Task requirements ▸ Reproduce word for word, from the entries below, the line with "are extremely high", the line with "1. date: The", and every line between them, and nothing more.

Data for this task ▸
+ + +

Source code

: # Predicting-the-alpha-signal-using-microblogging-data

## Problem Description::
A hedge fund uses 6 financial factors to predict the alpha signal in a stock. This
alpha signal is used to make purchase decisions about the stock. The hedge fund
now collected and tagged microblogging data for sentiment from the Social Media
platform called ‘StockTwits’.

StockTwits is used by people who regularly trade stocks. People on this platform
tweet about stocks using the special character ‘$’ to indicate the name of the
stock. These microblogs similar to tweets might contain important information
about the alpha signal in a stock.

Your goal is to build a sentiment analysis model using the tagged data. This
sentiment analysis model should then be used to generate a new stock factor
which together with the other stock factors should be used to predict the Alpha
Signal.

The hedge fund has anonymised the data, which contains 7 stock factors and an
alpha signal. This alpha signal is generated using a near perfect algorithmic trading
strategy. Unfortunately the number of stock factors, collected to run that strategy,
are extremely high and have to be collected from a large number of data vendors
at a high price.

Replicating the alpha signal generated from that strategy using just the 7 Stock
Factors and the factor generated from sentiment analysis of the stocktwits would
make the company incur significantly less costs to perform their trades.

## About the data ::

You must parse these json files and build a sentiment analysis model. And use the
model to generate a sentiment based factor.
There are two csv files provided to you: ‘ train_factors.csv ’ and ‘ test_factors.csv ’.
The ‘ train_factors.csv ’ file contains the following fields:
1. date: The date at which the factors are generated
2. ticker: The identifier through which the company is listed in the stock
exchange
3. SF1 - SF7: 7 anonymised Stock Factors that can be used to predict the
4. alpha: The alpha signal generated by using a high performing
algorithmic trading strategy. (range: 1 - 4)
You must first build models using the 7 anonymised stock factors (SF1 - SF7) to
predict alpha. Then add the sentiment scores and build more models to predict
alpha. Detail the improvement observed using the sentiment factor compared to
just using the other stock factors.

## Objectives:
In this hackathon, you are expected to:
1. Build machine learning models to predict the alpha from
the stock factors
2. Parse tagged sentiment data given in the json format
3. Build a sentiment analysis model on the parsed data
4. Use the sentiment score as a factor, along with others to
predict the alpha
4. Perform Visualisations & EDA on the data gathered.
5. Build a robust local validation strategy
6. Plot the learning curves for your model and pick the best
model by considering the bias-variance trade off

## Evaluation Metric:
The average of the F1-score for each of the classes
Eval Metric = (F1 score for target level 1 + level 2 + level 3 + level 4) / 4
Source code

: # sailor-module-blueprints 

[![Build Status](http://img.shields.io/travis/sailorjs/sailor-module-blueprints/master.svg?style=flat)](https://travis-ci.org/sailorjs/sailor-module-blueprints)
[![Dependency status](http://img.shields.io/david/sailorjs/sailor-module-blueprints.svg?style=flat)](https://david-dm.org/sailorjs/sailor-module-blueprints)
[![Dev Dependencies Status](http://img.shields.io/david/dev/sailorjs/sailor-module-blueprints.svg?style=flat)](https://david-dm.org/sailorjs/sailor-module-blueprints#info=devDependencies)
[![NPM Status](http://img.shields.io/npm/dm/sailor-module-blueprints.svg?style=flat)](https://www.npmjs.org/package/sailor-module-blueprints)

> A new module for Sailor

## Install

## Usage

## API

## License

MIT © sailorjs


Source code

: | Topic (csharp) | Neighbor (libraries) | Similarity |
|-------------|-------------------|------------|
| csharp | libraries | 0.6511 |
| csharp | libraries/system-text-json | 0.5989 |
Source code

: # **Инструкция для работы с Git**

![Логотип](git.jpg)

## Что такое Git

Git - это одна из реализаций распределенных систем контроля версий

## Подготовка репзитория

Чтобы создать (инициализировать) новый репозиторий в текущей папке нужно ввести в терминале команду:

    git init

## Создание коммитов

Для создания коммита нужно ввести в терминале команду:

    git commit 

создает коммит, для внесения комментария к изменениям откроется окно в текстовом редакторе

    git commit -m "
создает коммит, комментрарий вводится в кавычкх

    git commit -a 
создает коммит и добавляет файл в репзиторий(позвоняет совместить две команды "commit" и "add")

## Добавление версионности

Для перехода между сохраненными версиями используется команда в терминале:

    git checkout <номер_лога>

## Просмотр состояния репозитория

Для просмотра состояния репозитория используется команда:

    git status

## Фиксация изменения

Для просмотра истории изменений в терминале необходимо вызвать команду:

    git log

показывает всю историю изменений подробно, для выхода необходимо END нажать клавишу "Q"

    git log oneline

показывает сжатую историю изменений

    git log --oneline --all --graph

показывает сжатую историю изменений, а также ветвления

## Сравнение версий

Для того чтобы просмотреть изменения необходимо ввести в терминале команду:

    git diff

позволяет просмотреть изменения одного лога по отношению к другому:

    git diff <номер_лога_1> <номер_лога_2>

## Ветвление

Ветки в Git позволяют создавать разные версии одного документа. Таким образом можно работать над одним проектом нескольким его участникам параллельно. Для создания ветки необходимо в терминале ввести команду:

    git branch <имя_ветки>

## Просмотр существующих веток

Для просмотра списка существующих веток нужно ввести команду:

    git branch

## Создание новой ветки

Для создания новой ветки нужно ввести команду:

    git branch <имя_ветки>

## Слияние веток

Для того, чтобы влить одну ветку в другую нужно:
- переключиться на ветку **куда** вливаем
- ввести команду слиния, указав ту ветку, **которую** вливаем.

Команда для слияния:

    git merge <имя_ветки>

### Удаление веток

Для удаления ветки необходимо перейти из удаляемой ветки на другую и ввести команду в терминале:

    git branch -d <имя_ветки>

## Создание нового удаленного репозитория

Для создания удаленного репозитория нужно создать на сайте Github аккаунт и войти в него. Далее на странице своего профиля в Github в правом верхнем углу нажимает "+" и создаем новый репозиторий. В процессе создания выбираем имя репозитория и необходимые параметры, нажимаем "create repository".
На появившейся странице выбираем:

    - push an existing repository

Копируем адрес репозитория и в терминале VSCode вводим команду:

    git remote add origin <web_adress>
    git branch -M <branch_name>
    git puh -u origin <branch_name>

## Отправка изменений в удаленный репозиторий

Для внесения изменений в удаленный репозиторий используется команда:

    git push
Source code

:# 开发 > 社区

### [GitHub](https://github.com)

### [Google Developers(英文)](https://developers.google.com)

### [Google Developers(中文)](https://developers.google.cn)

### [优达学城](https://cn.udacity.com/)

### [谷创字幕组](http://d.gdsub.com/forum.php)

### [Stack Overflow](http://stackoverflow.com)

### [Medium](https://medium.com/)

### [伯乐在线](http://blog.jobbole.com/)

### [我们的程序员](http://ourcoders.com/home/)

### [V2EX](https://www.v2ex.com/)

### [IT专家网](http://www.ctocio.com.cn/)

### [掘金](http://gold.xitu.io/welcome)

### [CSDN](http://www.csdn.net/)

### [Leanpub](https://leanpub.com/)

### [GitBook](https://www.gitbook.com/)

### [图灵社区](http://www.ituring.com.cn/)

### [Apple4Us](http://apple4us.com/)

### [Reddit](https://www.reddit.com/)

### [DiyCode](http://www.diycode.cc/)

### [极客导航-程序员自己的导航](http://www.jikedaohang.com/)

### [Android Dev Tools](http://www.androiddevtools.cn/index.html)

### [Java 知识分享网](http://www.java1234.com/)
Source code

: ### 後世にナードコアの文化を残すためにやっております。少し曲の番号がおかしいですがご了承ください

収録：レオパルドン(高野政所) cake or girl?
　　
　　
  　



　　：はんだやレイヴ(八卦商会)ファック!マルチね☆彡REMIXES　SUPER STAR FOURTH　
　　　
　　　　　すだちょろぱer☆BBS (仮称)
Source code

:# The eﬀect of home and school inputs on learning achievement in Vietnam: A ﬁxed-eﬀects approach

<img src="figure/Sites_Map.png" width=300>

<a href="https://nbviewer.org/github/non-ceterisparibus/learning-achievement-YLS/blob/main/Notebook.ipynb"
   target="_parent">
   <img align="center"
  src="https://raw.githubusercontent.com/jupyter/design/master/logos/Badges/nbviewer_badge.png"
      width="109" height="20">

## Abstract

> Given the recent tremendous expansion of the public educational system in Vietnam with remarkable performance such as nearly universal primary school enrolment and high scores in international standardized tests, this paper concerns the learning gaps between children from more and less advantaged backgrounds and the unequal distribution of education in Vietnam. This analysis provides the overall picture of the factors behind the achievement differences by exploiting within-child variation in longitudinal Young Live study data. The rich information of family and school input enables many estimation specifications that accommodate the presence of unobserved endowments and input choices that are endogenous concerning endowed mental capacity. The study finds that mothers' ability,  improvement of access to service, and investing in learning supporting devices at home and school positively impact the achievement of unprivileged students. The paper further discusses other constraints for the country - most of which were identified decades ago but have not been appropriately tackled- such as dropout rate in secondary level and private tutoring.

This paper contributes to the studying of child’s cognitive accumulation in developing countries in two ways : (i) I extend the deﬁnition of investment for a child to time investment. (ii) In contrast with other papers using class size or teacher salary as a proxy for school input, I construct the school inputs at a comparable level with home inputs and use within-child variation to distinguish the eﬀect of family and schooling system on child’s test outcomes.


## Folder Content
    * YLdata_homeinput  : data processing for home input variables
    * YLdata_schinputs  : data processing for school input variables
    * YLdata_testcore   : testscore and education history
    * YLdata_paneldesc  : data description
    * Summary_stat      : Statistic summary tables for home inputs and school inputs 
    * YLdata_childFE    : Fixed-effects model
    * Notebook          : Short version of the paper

+ + +

The answer ▸
are extremely high and have to be collected from a large number of data vendors
at a high price.

Replicating the alpha signal generated from that strategy using just the 7 Stock
Factors and the factor generated from sentiment analysis of the stocktwits would
make the company incur significantly less costs to perform their trades.

## About the data ::

You must parse these json files and build a sentiment analysis model. And use the
model to generate a sentiment based factor.
There are two csv files provided to you: ‘ train_factors.csv ’ and ‘ test_factors.csv ’.
The ‘ train_factors.csv ’ file contains the following fields:
1. date: The date at which the factors are generated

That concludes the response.